Lipstadt in Newsweek

Opinion: Silence Hate With Truth Freedom of speech must apply equally to those with loathsome as those with virtuous views

Newsweek

March 16, 2006 issue

Friends thought I would be celebrating last week after an Austrian court sentenced British writer David Irving to three years in jail for denying the Holocaust.

Several years ago Irving sued me for describing him as doing just that, and for calling him a "Hitler partisan." I had good reason. Describing Hitler as "the best friend" the Jews had, he claimed that "More people died in Senator Kennedy's car at Chappaquiddick than in gas chambers in Auschwitz." He also threatened to form an organization called Auschwitz Survivors, Survivors of the Holocaust, and Other Liars, and call it by its acronym: ASSHOLs.

The judge ruled for me and, describing Irving as anti-Semitic and racist, denounced his claims as "perverse," "misleading" and "unreal." Irving last week tried to convince the Austrian court that, as a result of new evidence, he had changed his views. But the three presiding judges dismissed the about-face, comparing him to a "prostitute who has not changed her ways for decades."

Still, I don't feel like celebrating. I dislike curtailing free speech. Only last week, London's Mayor Ken Livingstone was supended for a month after likening a Jewish reporter to a Nazi prison guard.

The violence accompanying the publication of the Danish cartoons mocking the Prophet Muhammad have caused many Europeans to wonder whether those doing the protesting (and particularly those calling for the death of the cartoonists) understand the nature of democracy and free speech.

Like many, I winced when other European papers republished them. But they had every right to do so. To jail someone for denying the Holocaust, while supporting the right of the cartoonists to lampoon other religions, smacks of a double standard.

David Irving is no poster boy for free speech. He has a legal action pending against a reporter who has criticized his work. He once threatened to sue an American scholar and his publisher if they did not remove critical remarks about him from a book. When it finally appeared in the U.K., after a long delay, those statements were gone or greatly toned down.

Now this same man sits in jail protesting the violation of his free speech. To be sure, denying the Holocaust has a different resonance in Germany and Austria. But would it not be more effective if they shunned and marginalized those who glorify Hitler or deny his wrongdoings, rather than banned them?

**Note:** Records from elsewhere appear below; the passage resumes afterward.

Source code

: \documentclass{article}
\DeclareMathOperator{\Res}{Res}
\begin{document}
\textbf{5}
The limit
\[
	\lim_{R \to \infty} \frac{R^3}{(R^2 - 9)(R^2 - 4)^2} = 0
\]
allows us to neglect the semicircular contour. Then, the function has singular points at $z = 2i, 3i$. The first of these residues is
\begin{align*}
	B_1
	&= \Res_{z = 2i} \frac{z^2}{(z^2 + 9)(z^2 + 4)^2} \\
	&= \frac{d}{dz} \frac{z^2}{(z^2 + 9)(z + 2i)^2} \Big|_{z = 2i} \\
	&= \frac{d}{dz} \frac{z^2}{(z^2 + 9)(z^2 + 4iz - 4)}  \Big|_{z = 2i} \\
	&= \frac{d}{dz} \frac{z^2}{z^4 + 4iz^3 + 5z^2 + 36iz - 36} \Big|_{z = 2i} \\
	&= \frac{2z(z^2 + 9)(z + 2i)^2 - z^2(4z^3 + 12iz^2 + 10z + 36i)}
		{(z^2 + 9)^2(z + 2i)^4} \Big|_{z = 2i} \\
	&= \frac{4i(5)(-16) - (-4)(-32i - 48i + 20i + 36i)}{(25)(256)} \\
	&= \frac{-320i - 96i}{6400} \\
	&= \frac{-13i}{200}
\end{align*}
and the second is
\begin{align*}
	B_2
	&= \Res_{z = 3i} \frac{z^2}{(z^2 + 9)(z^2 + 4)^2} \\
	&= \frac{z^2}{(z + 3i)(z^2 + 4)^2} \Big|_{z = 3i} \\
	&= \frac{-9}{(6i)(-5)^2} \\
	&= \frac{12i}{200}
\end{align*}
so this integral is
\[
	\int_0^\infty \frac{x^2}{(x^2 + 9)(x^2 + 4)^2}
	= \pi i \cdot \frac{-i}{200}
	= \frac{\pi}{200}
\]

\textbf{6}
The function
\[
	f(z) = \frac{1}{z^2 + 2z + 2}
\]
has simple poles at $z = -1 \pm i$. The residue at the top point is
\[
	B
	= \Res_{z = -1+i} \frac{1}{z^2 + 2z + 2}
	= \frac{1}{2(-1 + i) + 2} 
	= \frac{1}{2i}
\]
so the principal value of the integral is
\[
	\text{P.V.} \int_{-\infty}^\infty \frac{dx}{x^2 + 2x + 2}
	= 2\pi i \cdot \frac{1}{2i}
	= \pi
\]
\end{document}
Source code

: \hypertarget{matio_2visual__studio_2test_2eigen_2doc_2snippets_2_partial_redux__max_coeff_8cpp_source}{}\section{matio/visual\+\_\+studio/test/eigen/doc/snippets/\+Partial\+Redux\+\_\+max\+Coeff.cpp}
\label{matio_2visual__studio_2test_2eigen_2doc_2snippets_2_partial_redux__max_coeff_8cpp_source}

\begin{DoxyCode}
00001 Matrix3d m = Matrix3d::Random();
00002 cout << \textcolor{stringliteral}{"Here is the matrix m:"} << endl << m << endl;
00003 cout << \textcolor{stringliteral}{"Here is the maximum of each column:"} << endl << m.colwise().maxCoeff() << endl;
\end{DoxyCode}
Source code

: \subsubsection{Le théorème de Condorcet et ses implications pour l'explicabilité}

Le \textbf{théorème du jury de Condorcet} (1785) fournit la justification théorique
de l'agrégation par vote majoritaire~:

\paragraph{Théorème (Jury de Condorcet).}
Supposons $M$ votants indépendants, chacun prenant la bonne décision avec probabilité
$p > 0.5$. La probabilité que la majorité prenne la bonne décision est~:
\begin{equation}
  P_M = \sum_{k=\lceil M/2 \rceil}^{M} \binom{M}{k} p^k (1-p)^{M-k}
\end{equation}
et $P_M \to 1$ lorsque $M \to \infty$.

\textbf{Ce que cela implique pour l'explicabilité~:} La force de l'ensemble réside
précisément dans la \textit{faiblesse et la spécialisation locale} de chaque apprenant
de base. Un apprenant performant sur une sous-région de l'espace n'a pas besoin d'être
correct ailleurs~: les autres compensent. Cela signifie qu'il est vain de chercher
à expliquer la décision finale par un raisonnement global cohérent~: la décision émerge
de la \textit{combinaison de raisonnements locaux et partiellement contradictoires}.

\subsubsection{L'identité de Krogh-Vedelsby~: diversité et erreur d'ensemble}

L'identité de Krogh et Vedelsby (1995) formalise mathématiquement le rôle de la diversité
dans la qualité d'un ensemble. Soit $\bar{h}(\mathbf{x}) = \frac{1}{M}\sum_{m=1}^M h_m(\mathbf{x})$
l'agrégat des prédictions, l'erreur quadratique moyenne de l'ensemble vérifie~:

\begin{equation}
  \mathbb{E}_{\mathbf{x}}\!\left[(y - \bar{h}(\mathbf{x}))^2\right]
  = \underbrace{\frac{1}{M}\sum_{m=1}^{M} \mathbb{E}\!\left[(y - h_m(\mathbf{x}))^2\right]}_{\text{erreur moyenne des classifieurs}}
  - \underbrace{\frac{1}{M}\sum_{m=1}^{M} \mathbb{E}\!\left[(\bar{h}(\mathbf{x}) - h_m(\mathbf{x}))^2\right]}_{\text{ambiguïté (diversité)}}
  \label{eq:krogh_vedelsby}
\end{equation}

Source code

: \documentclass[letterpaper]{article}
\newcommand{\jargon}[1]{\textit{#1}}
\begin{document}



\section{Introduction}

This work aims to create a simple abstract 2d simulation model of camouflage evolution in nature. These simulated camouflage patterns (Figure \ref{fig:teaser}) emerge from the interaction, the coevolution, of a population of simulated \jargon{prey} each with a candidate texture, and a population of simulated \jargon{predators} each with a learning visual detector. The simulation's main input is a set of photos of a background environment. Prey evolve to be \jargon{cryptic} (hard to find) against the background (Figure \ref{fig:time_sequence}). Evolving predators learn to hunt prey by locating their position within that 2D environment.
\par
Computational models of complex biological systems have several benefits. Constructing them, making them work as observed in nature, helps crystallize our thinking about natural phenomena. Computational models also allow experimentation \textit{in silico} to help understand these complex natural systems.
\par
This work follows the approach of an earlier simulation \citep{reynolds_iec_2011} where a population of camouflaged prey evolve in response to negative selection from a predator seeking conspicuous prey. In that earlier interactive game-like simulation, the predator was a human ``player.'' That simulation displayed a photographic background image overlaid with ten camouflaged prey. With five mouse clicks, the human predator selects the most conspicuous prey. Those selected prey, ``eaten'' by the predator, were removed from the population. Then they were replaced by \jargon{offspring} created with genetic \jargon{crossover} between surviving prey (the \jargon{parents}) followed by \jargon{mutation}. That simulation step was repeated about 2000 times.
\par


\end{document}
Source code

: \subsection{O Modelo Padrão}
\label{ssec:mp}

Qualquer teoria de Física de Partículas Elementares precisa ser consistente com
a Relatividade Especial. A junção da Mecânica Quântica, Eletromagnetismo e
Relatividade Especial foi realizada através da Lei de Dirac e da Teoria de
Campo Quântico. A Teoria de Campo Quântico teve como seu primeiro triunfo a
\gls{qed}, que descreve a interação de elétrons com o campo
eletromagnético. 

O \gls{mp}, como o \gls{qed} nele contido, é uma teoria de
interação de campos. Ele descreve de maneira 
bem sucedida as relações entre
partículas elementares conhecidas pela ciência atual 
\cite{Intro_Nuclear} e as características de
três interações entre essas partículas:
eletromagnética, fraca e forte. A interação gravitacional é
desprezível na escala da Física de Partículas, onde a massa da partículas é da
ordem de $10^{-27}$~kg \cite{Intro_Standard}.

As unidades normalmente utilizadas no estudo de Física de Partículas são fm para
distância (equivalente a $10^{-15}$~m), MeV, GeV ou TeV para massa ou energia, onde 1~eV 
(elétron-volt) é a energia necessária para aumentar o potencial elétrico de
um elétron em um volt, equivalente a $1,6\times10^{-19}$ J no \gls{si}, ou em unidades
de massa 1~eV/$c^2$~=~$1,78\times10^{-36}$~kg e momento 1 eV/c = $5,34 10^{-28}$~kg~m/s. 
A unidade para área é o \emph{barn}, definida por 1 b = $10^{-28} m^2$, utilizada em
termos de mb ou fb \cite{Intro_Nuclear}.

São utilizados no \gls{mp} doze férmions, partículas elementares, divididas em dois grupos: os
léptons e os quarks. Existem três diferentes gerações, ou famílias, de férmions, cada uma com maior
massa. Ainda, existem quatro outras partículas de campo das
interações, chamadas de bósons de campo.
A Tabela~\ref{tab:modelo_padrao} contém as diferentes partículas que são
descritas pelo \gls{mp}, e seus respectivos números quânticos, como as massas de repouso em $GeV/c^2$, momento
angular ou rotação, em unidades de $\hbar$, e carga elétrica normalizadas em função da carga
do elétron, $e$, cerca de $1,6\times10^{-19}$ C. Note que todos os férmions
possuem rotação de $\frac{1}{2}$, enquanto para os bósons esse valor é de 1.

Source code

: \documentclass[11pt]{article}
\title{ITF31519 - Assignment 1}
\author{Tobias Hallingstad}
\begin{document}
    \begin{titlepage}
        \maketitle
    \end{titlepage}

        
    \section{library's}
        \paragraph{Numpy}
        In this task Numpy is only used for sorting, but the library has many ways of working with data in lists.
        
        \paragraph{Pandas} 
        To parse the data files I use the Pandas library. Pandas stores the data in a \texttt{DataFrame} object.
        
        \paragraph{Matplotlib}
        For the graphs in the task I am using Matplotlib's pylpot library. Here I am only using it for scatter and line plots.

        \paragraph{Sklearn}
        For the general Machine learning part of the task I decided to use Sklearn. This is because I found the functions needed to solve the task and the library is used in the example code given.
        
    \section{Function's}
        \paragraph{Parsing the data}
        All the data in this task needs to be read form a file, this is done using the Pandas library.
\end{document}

I countered Irving's hate speech—for that is what it is—with honesty. In court we proved that every one of his claims was bunk. The judge's overwhelming ruling in my favor was devastating for all Holocaust deniers, as their core arguments collapsed under the light of day.

Ironically, had there been an English law against Holocaust denial, we might never have had the chance to demonstrate that denial is just a web of lies. My defeat of Irving was sweet because it was based on reason.

Instead of looking to the law, let those with a fidelity to historical accuracy fight these liars and haters using facts and genuine research as their weapons. Greater openness, not less, may sometimes cause pain. But in the end societies will be stronger for it.